*** Begin section ***
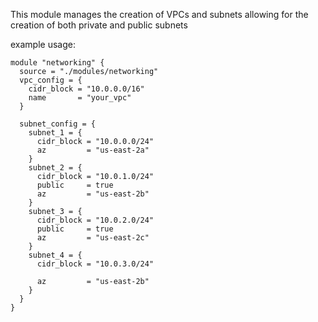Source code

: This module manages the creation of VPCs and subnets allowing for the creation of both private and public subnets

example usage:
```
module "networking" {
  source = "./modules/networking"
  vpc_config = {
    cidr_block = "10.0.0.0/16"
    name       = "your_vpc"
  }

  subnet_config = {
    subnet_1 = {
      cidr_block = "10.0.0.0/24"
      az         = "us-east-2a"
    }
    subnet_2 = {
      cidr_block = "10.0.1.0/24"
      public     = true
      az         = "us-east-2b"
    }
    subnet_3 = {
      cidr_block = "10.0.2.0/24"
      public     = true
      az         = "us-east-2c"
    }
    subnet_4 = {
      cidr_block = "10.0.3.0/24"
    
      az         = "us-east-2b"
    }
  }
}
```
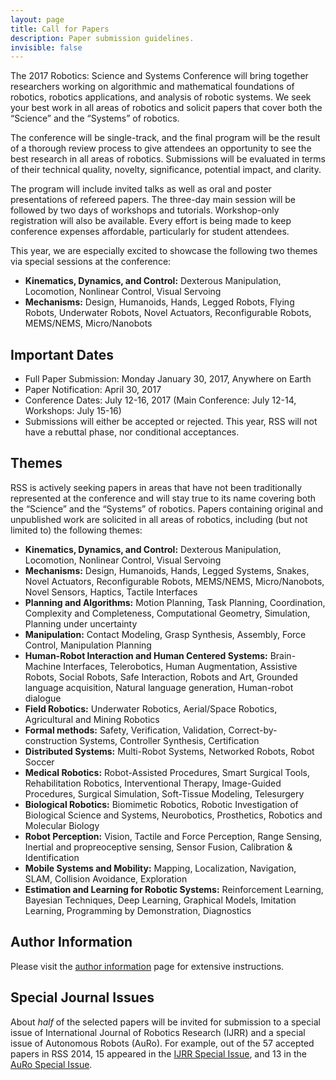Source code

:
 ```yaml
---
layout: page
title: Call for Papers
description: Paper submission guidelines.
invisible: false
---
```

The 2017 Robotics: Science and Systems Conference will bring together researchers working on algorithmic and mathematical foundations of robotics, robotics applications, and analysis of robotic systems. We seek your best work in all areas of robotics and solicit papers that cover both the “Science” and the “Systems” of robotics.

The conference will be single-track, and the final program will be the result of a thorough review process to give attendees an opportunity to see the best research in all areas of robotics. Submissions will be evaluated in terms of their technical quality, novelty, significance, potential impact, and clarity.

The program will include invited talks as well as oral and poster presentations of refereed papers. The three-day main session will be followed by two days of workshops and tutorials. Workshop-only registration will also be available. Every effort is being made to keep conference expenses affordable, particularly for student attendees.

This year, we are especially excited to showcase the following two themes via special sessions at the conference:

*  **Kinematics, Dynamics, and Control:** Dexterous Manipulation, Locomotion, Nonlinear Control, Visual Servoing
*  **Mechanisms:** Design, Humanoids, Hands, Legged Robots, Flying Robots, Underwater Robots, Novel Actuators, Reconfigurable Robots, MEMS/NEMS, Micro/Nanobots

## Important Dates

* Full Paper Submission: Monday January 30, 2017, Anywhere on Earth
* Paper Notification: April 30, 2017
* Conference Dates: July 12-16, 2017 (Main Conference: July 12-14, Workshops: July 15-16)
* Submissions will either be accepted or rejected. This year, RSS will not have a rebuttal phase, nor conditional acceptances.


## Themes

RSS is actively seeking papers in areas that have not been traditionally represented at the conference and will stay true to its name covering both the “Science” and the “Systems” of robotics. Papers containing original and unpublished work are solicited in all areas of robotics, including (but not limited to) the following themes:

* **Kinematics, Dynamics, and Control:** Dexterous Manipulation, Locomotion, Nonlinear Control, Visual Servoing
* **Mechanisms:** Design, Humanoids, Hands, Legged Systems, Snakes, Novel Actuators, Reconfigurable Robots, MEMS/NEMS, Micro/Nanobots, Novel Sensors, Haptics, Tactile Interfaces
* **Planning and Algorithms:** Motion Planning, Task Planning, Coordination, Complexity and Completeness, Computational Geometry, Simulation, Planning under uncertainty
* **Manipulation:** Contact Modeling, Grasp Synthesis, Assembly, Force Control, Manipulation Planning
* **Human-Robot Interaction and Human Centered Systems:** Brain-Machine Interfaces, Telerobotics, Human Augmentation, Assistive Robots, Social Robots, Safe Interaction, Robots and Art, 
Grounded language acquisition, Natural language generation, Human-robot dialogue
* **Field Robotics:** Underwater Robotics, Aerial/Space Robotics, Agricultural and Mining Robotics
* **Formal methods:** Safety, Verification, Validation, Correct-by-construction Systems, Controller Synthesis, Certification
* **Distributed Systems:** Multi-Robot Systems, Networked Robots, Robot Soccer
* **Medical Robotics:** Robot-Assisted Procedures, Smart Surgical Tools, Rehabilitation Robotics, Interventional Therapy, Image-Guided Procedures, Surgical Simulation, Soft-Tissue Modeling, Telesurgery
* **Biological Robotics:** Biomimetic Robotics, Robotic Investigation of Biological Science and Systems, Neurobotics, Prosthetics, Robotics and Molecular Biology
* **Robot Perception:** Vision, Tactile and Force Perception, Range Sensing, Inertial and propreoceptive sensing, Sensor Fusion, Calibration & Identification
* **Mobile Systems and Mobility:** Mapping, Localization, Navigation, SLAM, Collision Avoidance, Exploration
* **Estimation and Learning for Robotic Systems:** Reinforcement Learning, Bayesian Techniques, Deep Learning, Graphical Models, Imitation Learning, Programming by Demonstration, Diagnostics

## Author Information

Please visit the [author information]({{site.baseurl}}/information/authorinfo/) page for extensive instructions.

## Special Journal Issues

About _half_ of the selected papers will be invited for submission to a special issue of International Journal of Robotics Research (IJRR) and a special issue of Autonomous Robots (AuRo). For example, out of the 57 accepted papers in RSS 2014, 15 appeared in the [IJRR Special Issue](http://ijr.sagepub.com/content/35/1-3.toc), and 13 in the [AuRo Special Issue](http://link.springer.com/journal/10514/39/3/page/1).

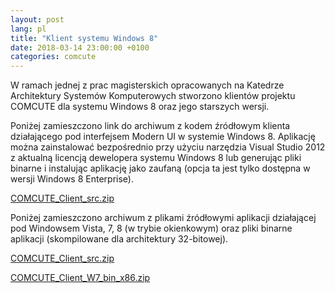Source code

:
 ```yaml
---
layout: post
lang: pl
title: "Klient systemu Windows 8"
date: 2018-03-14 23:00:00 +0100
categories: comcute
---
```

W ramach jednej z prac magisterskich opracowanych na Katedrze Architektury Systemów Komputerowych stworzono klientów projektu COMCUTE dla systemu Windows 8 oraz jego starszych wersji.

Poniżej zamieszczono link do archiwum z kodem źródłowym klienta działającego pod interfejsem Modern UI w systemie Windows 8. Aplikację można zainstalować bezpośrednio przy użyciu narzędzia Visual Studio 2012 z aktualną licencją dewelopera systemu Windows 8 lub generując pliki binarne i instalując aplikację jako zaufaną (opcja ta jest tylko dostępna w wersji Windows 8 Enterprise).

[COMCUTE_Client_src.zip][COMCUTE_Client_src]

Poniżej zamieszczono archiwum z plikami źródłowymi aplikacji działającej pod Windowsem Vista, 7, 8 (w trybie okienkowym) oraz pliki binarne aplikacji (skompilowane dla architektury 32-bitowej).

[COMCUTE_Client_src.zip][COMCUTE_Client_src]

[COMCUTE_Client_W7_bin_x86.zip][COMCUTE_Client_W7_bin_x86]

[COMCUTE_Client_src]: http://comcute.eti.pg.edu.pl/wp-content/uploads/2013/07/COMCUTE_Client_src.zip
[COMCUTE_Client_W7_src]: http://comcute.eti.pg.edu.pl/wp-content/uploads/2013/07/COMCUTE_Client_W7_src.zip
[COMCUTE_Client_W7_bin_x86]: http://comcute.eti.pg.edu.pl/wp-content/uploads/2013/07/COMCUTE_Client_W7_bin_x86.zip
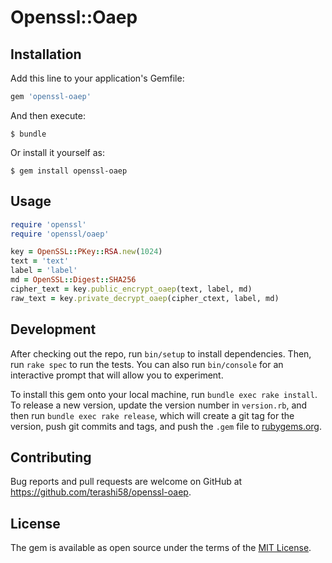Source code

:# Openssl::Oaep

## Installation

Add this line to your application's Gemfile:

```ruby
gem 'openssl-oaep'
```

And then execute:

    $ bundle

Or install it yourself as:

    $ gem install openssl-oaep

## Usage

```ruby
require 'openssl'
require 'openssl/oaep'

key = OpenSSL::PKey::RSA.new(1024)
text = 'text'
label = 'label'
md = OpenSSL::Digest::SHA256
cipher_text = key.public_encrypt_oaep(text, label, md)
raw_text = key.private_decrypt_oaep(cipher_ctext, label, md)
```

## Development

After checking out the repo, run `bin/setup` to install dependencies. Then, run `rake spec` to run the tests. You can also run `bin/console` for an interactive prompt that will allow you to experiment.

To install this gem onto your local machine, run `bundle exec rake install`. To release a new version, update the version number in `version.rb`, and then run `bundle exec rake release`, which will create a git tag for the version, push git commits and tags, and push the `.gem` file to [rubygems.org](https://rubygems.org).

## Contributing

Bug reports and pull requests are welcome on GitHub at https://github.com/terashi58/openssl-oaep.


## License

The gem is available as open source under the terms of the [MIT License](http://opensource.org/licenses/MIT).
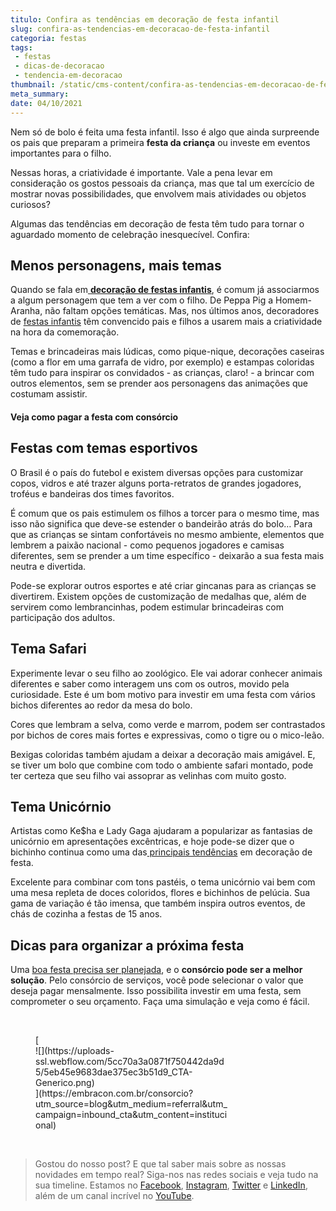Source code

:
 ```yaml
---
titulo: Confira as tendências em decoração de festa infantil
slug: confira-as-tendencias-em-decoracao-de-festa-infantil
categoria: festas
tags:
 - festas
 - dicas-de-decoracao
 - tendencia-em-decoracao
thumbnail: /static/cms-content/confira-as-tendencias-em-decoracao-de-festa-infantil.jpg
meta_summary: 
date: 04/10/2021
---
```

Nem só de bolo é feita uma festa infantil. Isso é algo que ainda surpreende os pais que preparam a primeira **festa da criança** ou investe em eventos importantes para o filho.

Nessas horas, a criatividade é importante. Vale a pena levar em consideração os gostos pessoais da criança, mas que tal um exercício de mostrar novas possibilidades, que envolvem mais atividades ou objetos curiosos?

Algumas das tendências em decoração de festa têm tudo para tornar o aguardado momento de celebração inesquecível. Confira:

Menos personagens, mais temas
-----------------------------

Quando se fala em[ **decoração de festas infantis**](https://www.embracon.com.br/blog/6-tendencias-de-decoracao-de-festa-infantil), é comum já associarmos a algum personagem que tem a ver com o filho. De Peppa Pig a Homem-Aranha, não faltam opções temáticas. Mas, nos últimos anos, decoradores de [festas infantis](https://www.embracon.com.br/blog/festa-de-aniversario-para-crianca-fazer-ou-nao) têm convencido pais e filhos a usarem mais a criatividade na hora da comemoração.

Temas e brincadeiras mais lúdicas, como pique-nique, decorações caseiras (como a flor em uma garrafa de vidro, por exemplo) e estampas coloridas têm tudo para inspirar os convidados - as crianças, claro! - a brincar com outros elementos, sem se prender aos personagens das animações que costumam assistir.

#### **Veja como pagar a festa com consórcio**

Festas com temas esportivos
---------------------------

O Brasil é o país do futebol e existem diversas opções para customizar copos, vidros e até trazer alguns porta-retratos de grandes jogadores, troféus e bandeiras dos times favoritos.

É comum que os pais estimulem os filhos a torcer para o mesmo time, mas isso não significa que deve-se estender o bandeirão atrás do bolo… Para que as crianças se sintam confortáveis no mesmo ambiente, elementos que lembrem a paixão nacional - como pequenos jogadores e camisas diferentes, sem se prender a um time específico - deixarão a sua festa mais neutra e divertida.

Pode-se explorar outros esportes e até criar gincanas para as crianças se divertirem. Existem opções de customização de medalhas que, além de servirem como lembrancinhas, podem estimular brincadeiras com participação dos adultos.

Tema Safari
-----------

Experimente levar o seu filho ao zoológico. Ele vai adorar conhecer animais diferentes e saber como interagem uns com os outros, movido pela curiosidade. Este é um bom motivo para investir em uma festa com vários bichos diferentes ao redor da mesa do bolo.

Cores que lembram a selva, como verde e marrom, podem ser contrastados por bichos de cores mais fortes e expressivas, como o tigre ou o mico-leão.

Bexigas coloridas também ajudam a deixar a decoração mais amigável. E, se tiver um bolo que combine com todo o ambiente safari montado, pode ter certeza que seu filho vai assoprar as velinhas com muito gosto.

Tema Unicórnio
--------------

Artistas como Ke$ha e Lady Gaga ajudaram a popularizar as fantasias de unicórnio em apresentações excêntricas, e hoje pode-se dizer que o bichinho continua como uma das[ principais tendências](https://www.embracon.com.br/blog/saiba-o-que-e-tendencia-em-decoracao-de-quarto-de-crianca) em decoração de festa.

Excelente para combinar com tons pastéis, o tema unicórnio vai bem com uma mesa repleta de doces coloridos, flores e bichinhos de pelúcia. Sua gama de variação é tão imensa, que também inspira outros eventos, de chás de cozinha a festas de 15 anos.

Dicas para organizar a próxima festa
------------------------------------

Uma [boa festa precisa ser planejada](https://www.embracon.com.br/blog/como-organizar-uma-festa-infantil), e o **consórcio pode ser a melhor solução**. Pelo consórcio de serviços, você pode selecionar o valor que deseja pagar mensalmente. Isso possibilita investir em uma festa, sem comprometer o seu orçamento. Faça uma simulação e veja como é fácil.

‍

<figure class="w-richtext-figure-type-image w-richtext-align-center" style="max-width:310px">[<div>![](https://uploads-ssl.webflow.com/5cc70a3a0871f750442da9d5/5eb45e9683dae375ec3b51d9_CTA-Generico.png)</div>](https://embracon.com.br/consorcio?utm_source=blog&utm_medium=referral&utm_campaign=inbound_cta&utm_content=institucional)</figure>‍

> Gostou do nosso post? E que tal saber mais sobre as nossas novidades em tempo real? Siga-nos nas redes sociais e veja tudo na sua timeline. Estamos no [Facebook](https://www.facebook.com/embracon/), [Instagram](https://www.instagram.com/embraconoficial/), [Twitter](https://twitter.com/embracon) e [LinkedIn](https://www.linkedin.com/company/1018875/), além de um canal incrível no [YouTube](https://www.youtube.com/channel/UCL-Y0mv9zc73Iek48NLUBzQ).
*** End section ***
**Problem**: Write out exactly the lines above, from the very first through the line containing "The 2017 Robotics: Science", both kept, with the pictures removed.

**Answer space**:
Source code

: This module manages the creation of VPCs and subnets allowing for the creation of both private and public subnets

example usage:
```
module "networking" {
  source = "./modules/networking"
  vpc_config = {
    cidr_block = "10.0.0.0/16"
    name       = "your_vpc"
  }

  subnet_config = {
    subnet_1 = {
      cidr_block = "10.0.0.0/24"
      az         = "us-east-2a"
    }
    subnet_2 = {
      cidr_block = "10.0.1.0/24"
      public     = true
      az         = "us-east-2b"
    }
    subnet_3 = {
      cidr_block = "10.0.2.0/24"
      public     = true
      az         = "us-east-2c"
    }
    subnet_4 = {
      cidr_block = "10.0.3.0/24"
    
      az         = "us-east-2b"
    }
  }
}
```
Source code

:
 ```yaml
---
layout: page
title: Call for Papers
description: Paper submission guidelines.
invisible: false
---
```

The 2017 Robotics: Science and Systems Conference will bring together researchers working on algorithmic and mathematical foundations of robotics, robotics applications, and analysis of robotic systems. We seek your best work in all areas of robotics and solicit papers that cover both the “Science” and the “Systems” of robotics.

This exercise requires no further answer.